** Opening Materials provided block **

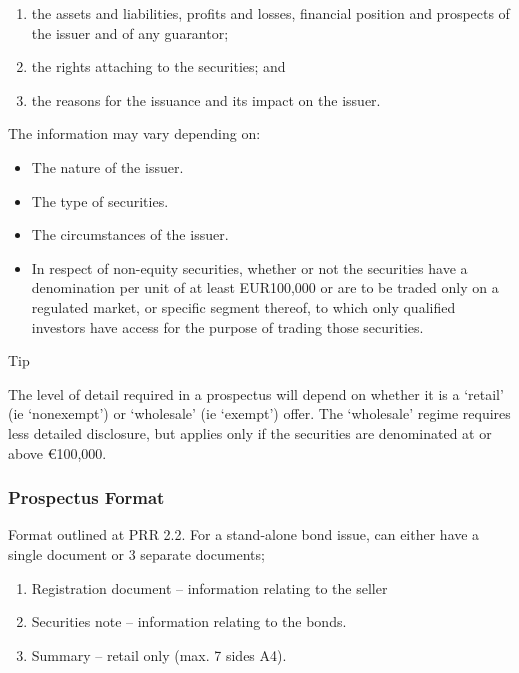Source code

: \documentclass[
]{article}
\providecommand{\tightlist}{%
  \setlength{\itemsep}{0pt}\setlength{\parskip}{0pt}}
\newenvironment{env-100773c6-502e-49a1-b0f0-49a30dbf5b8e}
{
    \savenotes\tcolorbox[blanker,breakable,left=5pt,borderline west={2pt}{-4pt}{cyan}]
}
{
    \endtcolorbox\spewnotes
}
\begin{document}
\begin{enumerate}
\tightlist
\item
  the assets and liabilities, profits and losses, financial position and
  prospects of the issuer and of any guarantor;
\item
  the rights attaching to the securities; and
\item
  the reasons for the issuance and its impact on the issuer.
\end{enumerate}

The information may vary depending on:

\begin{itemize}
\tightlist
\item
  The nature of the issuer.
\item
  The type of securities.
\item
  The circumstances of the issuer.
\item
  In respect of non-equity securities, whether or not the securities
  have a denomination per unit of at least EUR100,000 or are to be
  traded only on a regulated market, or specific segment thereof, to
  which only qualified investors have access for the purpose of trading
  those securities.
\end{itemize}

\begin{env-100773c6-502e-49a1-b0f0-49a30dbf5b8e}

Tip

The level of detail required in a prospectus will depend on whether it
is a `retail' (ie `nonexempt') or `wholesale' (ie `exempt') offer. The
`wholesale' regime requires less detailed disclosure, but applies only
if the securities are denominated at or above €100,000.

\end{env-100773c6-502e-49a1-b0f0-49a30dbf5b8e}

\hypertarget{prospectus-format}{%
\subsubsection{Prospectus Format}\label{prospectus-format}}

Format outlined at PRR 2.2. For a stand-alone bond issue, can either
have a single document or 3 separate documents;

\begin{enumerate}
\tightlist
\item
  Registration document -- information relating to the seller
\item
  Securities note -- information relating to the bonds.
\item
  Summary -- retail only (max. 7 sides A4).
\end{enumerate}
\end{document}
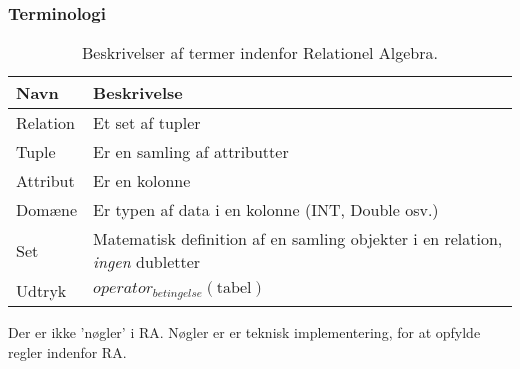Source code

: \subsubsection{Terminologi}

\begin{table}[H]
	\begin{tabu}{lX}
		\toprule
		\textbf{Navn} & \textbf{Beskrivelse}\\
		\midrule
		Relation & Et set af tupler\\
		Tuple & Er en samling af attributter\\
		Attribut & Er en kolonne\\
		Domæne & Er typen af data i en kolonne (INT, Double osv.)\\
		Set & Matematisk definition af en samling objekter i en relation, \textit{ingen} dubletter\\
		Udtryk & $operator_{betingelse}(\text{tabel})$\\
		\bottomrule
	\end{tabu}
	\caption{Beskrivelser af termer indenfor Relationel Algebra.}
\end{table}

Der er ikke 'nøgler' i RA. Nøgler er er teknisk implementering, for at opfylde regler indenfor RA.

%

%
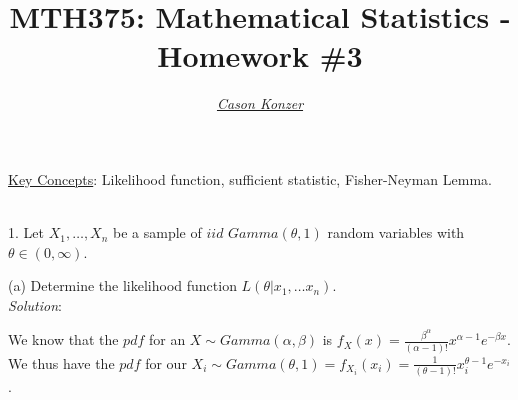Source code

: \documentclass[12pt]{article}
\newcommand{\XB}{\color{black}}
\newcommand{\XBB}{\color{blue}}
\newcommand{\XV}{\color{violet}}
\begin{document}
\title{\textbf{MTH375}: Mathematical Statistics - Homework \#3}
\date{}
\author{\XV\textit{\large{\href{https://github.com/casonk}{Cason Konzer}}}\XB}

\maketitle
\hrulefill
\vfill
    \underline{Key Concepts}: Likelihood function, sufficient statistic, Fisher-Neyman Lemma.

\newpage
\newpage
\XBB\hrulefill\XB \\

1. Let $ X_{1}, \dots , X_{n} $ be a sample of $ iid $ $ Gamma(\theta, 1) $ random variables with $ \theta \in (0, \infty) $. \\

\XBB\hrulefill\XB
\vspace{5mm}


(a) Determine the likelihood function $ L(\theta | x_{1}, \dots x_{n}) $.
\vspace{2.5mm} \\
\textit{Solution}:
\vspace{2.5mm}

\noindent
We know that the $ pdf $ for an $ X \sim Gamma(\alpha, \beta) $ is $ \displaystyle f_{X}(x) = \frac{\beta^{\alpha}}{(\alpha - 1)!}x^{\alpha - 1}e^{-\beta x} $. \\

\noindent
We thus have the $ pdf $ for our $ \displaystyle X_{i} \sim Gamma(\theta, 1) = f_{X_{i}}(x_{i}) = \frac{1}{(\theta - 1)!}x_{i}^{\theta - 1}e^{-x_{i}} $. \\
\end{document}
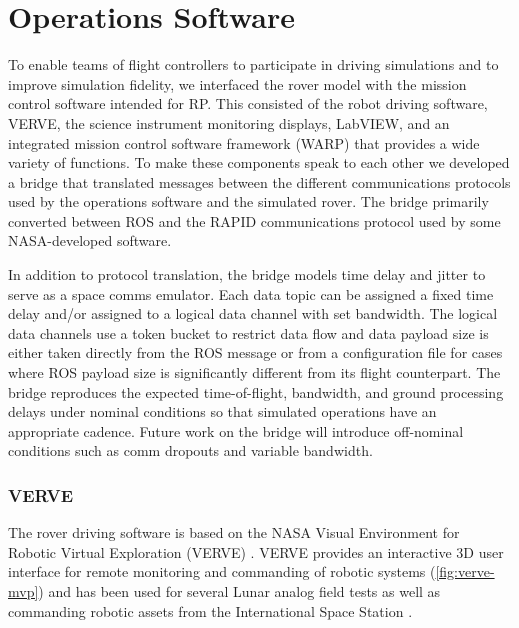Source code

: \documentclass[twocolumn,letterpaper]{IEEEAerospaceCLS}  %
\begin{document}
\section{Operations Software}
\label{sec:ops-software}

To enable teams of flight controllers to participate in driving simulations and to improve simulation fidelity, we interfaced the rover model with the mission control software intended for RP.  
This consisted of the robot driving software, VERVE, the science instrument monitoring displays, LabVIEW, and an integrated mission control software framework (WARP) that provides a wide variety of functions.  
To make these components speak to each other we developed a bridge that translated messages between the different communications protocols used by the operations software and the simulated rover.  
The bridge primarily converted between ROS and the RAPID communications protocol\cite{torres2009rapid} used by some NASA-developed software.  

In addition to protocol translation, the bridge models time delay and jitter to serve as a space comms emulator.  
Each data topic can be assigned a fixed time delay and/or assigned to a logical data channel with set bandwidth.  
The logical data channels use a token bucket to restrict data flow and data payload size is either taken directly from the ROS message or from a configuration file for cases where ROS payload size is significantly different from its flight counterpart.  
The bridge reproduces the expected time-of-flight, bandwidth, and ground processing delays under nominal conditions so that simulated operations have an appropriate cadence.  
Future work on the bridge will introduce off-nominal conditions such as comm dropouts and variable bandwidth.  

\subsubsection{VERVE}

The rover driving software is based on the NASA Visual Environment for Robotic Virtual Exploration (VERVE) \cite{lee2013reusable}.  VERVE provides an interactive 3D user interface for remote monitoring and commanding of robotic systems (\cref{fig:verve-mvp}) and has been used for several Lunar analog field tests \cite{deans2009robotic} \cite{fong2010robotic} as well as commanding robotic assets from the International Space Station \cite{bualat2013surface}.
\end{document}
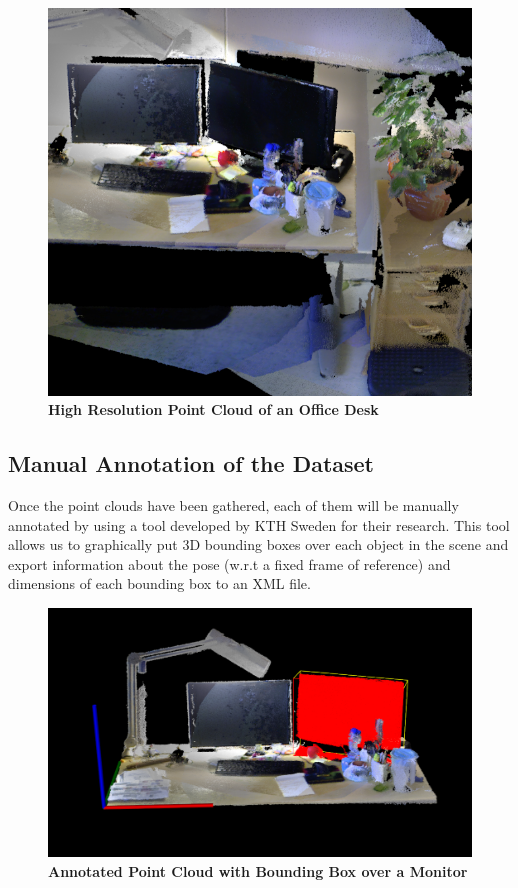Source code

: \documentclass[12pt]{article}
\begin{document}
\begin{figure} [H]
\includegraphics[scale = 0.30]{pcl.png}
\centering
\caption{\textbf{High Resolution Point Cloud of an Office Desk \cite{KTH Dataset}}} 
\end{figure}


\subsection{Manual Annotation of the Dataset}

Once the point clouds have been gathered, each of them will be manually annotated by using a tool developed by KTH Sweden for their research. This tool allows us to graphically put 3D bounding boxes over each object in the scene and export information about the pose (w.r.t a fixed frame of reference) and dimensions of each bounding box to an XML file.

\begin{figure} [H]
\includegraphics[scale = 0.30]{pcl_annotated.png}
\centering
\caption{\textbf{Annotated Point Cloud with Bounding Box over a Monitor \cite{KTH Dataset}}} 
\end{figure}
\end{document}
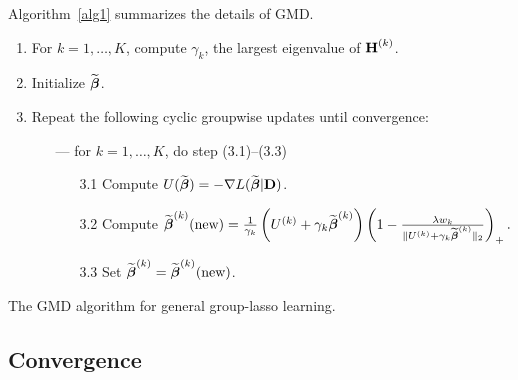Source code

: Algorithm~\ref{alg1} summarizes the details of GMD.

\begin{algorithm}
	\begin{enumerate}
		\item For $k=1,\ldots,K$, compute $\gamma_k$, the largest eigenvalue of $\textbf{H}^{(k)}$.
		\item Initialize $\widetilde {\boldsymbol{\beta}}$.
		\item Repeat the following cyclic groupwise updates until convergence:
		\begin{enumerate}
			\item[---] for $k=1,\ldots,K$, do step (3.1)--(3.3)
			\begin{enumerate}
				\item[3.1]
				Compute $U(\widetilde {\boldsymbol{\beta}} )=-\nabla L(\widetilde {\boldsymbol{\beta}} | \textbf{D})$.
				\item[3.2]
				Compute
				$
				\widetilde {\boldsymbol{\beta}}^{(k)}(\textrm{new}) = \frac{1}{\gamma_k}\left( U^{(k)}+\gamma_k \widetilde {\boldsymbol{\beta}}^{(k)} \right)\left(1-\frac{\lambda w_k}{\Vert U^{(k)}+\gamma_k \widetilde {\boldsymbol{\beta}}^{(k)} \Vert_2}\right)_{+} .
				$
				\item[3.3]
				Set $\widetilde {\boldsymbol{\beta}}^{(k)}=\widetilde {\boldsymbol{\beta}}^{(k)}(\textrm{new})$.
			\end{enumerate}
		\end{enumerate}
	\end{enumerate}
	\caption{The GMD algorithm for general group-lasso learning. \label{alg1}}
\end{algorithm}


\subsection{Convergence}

** Closing Materials provided block **
** Opening Materials provided block **

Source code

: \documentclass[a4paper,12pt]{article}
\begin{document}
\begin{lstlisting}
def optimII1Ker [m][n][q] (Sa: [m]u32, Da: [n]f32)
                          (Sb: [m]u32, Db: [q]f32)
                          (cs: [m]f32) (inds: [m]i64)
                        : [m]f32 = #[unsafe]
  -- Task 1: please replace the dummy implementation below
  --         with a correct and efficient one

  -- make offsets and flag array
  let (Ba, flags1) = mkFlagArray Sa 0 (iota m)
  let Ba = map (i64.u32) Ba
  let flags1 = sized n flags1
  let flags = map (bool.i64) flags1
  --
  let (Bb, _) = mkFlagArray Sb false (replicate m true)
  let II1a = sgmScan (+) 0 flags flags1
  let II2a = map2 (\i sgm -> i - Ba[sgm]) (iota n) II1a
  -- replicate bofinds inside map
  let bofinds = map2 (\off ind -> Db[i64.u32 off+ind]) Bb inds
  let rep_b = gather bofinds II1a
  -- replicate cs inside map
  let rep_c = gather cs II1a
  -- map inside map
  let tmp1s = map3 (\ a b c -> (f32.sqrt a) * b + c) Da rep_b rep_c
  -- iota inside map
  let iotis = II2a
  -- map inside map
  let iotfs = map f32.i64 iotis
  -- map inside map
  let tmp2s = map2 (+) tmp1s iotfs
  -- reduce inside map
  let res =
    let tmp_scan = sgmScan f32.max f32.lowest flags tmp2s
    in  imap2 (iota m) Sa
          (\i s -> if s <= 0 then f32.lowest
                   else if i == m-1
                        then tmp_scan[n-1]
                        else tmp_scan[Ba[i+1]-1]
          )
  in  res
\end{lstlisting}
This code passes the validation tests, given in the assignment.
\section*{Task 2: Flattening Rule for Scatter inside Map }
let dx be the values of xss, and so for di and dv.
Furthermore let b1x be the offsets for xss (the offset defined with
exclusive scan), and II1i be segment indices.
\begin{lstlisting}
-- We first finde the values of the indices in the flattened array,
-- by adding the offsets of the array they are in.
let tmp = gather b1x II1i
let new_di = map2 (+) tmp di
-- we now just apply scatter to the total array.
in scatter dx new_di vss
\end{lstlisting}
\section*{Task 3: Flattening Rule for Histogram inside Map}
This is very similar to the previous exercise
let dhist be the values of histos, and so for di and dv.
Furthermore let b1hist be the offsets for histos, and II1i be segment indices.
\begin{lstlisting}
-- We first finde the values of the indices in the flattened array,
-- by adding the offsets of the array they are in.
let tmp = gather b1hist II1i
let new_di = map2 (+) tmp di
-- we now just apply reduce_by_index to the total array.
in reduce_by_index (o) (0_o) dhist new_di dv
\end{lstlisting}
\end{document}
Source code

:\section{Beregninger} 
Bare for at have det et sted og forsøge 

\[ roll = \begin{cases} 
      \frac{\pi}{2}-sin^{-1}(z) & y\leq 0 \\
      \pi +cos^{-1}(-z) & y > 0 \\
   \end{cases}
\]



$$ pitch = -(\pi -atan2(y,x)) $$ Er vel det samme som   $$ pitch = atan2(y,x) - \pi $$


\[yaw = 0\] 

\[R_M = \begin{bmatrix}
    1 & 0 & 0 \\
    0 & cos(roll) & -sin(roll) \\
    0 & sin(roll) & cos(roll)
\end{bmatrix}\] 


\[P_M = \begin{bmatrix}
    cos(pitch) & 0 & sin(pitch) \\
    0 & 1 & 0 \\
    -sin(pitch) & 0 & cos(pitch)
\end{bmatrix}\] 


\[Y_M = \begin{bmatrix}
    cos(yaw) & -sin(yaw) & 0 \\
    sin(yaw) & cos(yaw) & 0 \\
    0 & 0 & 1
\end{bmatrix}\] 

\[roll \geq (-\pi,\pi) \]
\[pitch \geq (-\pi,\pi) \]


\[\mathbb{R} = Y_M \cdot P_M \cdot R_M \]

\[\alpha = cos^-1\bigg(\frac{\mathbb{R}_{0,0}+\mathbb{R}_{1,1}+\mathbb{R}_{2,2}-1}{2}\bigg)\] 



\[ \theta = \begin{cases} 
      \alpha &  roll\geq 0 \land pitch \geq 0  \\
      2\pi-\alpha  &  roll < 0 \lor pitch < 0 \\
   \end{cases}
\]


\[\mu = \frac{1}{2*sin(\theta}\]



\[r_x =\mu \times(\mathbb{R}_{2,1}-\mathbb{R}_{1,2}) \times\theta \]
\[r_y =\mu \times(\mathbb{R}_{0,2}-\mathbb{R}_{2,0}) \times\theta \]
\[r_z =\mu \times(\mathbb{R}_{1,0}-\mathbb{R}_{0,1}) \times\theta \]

** Closing Materials provided block **
** Opening Materials provided block **

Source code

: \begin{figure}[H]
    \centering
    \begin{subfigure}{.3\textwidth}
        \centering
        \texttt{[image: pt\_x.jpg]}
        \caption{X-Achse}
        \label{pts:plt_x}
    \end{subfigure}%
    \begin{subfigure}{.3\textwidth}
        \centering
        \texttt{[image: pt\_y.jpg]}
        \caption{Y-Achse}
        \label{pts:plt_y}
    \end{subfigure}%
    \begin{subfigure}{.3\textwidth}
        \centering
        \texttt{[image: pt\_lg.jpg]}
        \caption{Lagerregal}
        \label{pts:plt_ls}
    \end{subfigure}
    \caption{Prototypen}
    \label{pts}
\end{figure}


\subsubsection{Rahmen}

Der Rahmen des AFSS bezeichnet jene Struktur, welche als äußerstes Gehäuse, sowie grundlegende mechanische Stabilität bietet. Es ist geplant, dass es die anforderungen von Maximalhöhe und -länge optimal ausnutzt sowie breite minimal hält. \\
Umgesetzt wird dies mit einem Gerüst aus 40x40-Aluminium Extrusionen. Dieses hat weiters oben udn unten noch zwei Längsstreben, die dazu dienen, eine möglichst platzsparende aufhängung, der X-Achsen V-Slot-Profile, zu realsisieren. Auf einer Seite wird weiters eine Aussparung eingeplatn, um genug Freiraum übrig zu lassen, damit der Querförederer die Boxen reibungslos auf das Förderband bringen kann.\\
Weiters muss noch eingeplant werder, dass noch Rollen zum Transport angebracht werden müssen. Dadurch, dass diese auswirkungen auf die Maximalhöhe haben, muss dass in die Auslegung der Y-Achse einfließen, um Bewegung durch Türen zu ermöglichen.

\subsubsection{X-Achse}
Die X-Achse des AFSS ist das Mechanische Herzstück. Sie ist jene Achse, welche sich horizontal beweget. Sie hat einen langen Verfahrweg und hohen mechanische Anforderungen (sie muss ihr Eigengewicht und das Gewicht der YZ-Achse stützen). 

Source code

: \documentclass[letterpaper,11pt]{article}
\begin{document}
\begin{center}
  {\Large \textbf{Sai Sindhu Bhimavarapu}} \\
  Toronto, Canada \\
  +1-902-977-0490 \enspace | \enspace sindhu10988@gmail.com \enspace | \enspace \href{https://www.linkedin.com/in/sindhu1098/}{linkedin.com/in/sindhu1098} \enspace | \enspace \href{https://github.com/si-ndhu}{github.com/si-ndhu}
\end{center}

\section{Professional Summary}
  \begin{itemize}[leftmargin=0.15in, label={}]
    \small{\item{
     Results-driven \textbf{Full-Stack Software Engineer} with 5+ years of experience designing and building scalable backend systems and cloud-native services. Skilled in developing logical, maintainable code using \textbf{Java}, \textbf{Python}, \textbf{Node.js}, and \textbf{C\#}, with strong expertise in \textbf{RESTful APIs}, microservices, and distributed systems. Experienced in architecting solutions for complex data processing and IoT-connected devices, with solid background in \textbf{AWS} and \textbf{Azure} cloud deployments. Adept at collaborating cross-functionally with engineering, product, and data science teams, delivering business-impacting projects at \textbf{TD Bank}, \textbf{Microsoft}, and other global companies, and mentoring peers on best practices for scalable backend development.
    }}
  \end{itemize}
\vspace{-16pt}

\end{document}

** Closing Materials provided block **

Exercise goal: Within the data above, count the lines that contain the string "github"; the reply is the number alone.

Answer space: 2